Russian renaissance woman Anastasia Pilepchuk creates work across a variety of mediums, from her part in DJ duo Maiden Obey to her role as co-founder of Areola Magazine and the Areola Models agency. Besides her multiple multidisciplinary outings, she is also a prolific maker of masks.
It’s perhaps these masks that have gained Pilepchuk the greatest global recognition. Her Instagram is like a psychoanalyst's notebook, with each mask manifesting various thoughts, feelings and experiences. In ancient mythology, from Japan to Africa, masks had a paradoxical relationship with their wearer.
On the one hand, a mask empowered its wearer to embody the mood that it depicted. Masks allow people to become somebody else, somebody that could immerse themselves in being somebody else.

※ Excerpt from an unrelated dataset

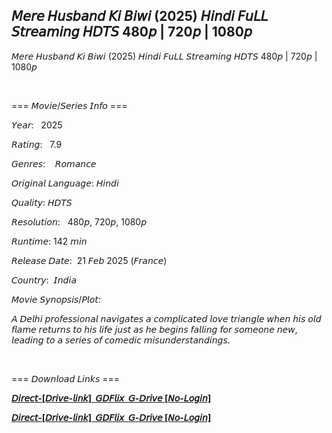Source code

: ## 𝘔𝘦𝘳𝘦 𝘏𝘶𝘴𝘣𝘢𝘯𝘥 𝘒𝘪 𝘉𝘪𝘸𝘪 (2025) 𝘏𝘪𝘯𝘥𝘪 𝘍𝘶𝘓𝘓 𝘚𝘵𝘳𝘦𝘢𝘮𝘪𝘯𝘨 𝘏𝘋𝘛𝘚 480𝘱 | 720𝘱 | 1080𝘱



<p>𝘔𝘦𝘳𝘦 𝘏𝘶𝘴𝘣𝘢𝘯𝘥 𝘒𝘪 𝘉𝘪𝘸𝘪 (2025) 𝘏𝘪𝘯𝘥𝘪 𝘍𝘶𝘓𝘓 𝘚𝘵𝘳𝘦𝘢𝘮𝘪𝘯𝘨 𝘏𝘋𝘛𝘚 480𝘱 | 720𝘱 | 1080𝘱</p><p><br /></p><p>=== 𝘔𝘰𝘷𝘪𝘦/𝘚𝘦𝘳𝘪𝘦𝘴 𝘐𝘯𝘧𝘰 ===</p><p>𝘠𝘦𝘢𝘳:<span style="white-space: pre;">	</span>2025</p><p>𝘙𝘢𝘵𝘪𝘯𝘨:<span style="white-space: pre;">	</span>7.9</p><p>𝘎𝘦𝘯𝘳𝘦𝘴:<span style="white-space: pre;">	</span>𝘙𝘰𝘮𝘢𝘯𝘤𝘦</p><p>𝘖𝘳𝘪𝘨𝘪𝘯𝘢𝘭 𝘓𝘢𝘯𝘨𝘶𝘢𝘨𝘦:<span style="white-space: pre;">	</span>𝘏𝘪𝘯𝘥𝘪</p><p>𝘘𝘶𝘢𝘭𝘪𝘵𝘺:<span style="white-space: pre;">	</span>𝘏𝘋𝘛𝘚</p><p>𝘙𝘦𝘴𝘰𝘭𝘶𝘵𝘪𝘰𝘯:<span style="white-space: pre;">	</span>480𝘱, 720𝘱, 1080𝘱</p><p>𝘙𝘶𝘯𝘵𝘪𝘮𝘦:<span style="white-space: pre;">	</span>142 𝘮𝘪𝘯</p><p>𝘙𝘦𝘭𝘦𝘢𝘴𝘦 𝘋𝘢𝘵𝘦:<span style="white-space: pre;">	</span>21 𝘍𝘦𝘣 2025 (𝘍𝘳𝘢𝘯𝘤𝘦)</p><p>𝘊𝘰𝘶𝘯𝘵𝘳𝘺:<span style="white-space: pre;">	</span>𝘐𝘯𝘥𝘪𝘢</p><p>𝘔𝘰𝘷𝘪𝘦 𝘚𝘺𝘯𝘰𝘱𝘴𝘪𝘴/𝘗𝘭𝘰𝘵:</p><p>𝘈 𝘋𝘦𝘭𝘩𝘪 𝘱𝘳𝘰𝘧𝘦𝘴𝘴𝘪𝘰𝘯𝘢𝘭 𝘯𝘢𝘷𝘪𝘨𝘢𝘵𝘦𝘴 𝘢 𝘤𝘰𝘮𝘱𝘭𝘪𝘤𝘢𝘵𝘦𝘥 𝘭𝘰𝘷𝘦 𝘵𝘳𝘪𝘢𝘯𝘨𝘭𝘦 𝘸𝘩𝘦𝘯 𝘩𝘪𝘴 𝘰𝘭𝘥 𝘧𝘭𝘢𝘮𝘦 𝘳𝘦𝘵𝘶𝘳𝘯𝘴 𝘵𝘰 𝘩𝘪𝘴 𝘭𝘪𝘧𝘦 𝘫𝘶𝘴𝘵 𝘢𝘴 𝘩𝘦 𝘣𝘦𝘨𝘪𝘯𝘴 𝘧𝘢𝘭𝘭𝘪𝘯𝘨 𝘧𝘰𝘳 𝘴𝘰𝘮𝘦𝘰𝘯𝘦 𝘯𝘦𝘸, 𝘭𝘦𝘢𝘥𝘪𝘯𝘨 𝘵𝘰 𝘢 𝘴𝘦𝘳𝘪𝘦𝘴 𝘰𝘧 𝘤𝘰𝘮𝘦𝘥𝘪𝘤 𝘮𝘪𝘴𝘶𝘯𝘥𝘦𝘳𝘴𝘵𝘢𝘯𝘥𝘪𝘯𝘨𝘴.</p><p><br /></p><p>=== 𝘋𝘰𝘸𝘯𝘭𝘰𝘢𝘥 𝘓𝘪𝘯𝘬𝘴 ===</p><p><b><a href="https://careerunderstatement.com/etrqace2y?key=a0857c54369d2c1e7563e20a6e3764e3">𝘋𝘪𝘳𝘦𝘤𝘵-[𝘋𝘳𝘪𝘷𝘦-𝘭𝘪𝘯𝘬]&nbsp; 𝘎𝘋𝘍𝘭𝘪𝘹&nbsp; 𝘎-𝘋𝘳𝘪𝘷𝘦 [𝘕𝘰-𝘓𝘰𝘨𝘪𝘯]</a></b></p><p><b><a href="https://careerunderstatement.com/etrqace2y?key=a0857c54369d2c1e7563e20a6e3764e3">𝘋𝘪𝘳𝘦𝘤𝘵-[𝘋𝘳𝘪𝘷𝘦-𝘭𝘪𝘯𝘬]&nbsp; 𝘎𝘋𝘍𝘭𝘪𝘹&nbsp; 𝘎-𝘋𝘳𝘪𝘷𝘦 [𝘕𝘰-𝘓𝘰𝘨𝘪𝘯]</a></b></p>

However, the flip side is that a mask also conceals the identity of the wearer, obscuring who they really are.
That’s the philosophical question that masks pose - are you exposing yourself more truly and honestly when obscured or are you hiding who you truly are? Pilepchuk’s creative life has exposed her to many cultures. Not limited to nations, but the patchworks that constitutes electronic music culture, magazine content creation and design, modelling, photography and, of course, art.

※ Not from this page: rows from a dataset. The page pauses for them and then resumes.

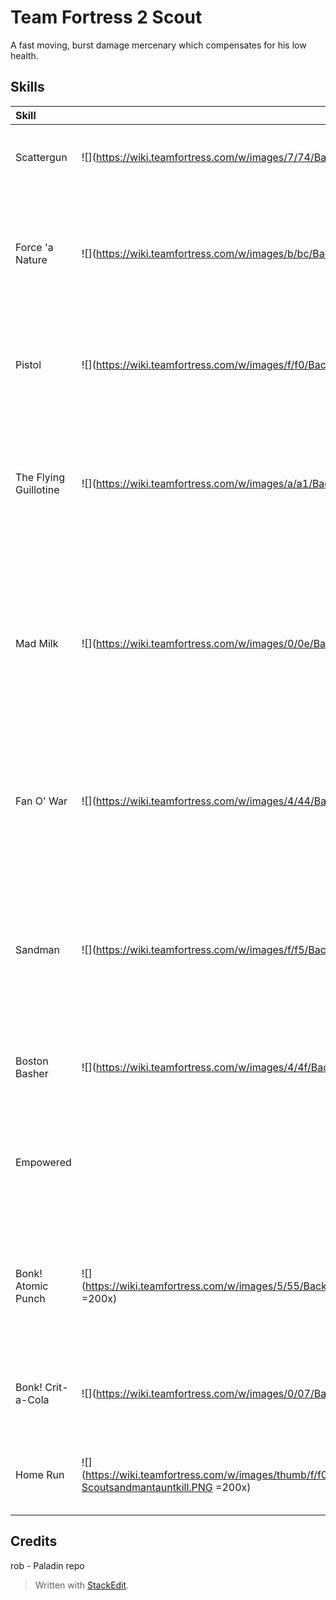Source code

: ﻿# Team Fortress 2 Scout
A fast moving, burst damage mercenary which compensates for his low health.



## Skills
| Skill | | Description | Stats |
|:-|-|------|-|
| Scattergun | ![](https://wiki.teamfortress.com/w/images/7/74/Backpack_Scattergun.png =200x) | Fire a spread of bullets that deal `6x80% damage`. | Proc: `0.5` |
| Force 'a Nature | ![](https://wiki.teamfortress.com/w/images/b/bc/Backpack_Force-A-Nature.png =200x) | Fire a wide spread of bullets that deal `8x60% damage`.<br>Deals knockback to `target and shooter`.</br> | Proc: `0.35` |
| Pistol | ![](https://wiki.teamfortress.com/w/images/f/f0/Backpack_Pistol.png =200x) | Fire a stream of bullets that deal `70% damage`.<br>`Holds 12. Adds 12 per mag.`</br> | Proc: `0.5` |
| The Flying Guillotine | ![](https://wiki.teamfortress.com/w/images/a/a1/Backpack_Flying_Guillotine.png =200x) | `Bleeding.` Throw a cleaver for `100% damage` that bleeds the enemy on hit. Deals a `critical hit at maximum range`. | Proc: `1` |
| Mad Milk | ![](https://wiki.teamfortress.com/w/images/0/0e/Backpack_Mad_Milk.png =200x) | `Milking.` Throw a jar to douse enemies in milk. Allies that hit `milked` enemies `heal 5% of damage dealt.` Can extinguish `25% of burn stacks` off an ally. |  |
| Fan O' War | ![](https://wiki.teamfortress.com/w/images/4/44/Backpack_Fan_O%27War.png =200x) | `Death-Marking.` Swing your weapon for `30% damage` and `mark the enemy for death`. `Only one enemy may be marked at a time`. | Proc: `1` |
| Sandman | ![](https://wiki.teamfortress.com/w/images/f/f5/Backpack_Sandman.png =200x) | `Stunning.` Swing for `70% damage` and launch a ball for `40% damage`. If you hit an enemy at the maximum range, it stuns the enemy. | Proc: `1` |
| Boston Basher | ![](https://wiki.teamfortress.com/w/images/4/4f/Backpack_Boston_Basher.png =200x) | `Bleeding.` Swing your club for `70% damage` and `bleed the enemy`. | Proc: `1` |
| Empowered | ![]() | Gain +50% attack speed, +50% movement speed, and max utility charges for 8 seconds. | Proc: `0.35` |
| Bonk! Atomic Punch | ![](https://wiki.teamfortress.com/w/images/5/55/Backpack_Bonk%21_Atomic_Punch.png =200x) | Use to gain `immunity to damage` but not knockback for 8 seconds.<br>`Unable to attack while active`.</br> |  |
| Bonk! Crit-a-Cola | ![](https://wiki.teamfortress.com/w/images/0/07/Backpack_Crit-a-Cola.png =200x) | Use to deal `+35% more damage`, but `take +50% more damage` for 8 seconds. |  |
| Home Run | ![](https://wiki.teamfortress.com/w/images/thumb/f/f0/Scoutsandmantauntkill.PNG/755px-Scoutsandmantauntkill.PNG =200x) | Press 1 to pull out your bat and swing for `600% damage`. | Proc: `1` |

## Credits
rob - Paladin repo


> Written with [StackEdit](https://stackedit.io/).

In this multiplicity of worlds, the Russian endows her masks with a sense of surreal worldliness, of visages ranging from high-fashion haute couture to completely surreal accoutrements. As important as the art is how it is created. Pilepchuk describes her process as something primal, spiritual, like a transcendent flow-state where she develops these odd forms and figures in a trancelike state:
In my work I am interested in the notions of sublime and elusion, entering into a meditative process akin to a dream-like state. The real and the fantasy weave together, hiding behind the masks, threads and layers. Expression is channelled through those shapes, finding its intention and force both in the normality and in the surreal.
The method I use in my work is based on constructing an image or an object starting from the small building blocks, which, when gradually put together, let the pattern of the whole emerge. I like to reconsider materials and shapes, finding new ways to inscribe them into the real through the imagination and moments of improvisation that occur in repetitive work.
What comes across from her words and her masks is a sense of intimacy with the object. They’re personal and descriptive signifiers of various intangible phenomena. Working in Moscow, an emergent hub of Eastern creativity, she is one part of a large wave of disruptive creative voices, from fashion’s Gosha Rubchinskiy to rap’s Oxxxymiron. These figures have a different sensibility to European culture. Whilst there’s the inescapable crossover that comes from the internet age, there’s also a whole lot of culture from within Russia to be communicated.
For those on the outside, Russia holds a mythical appeal that many places have now lost. Pilepchuk’s masks, whilst borrowing from many artists and cultures, seem perfectly at home there. We recognise them, but only vaguely so. They show us something about Russia, but still keep some of it hidden.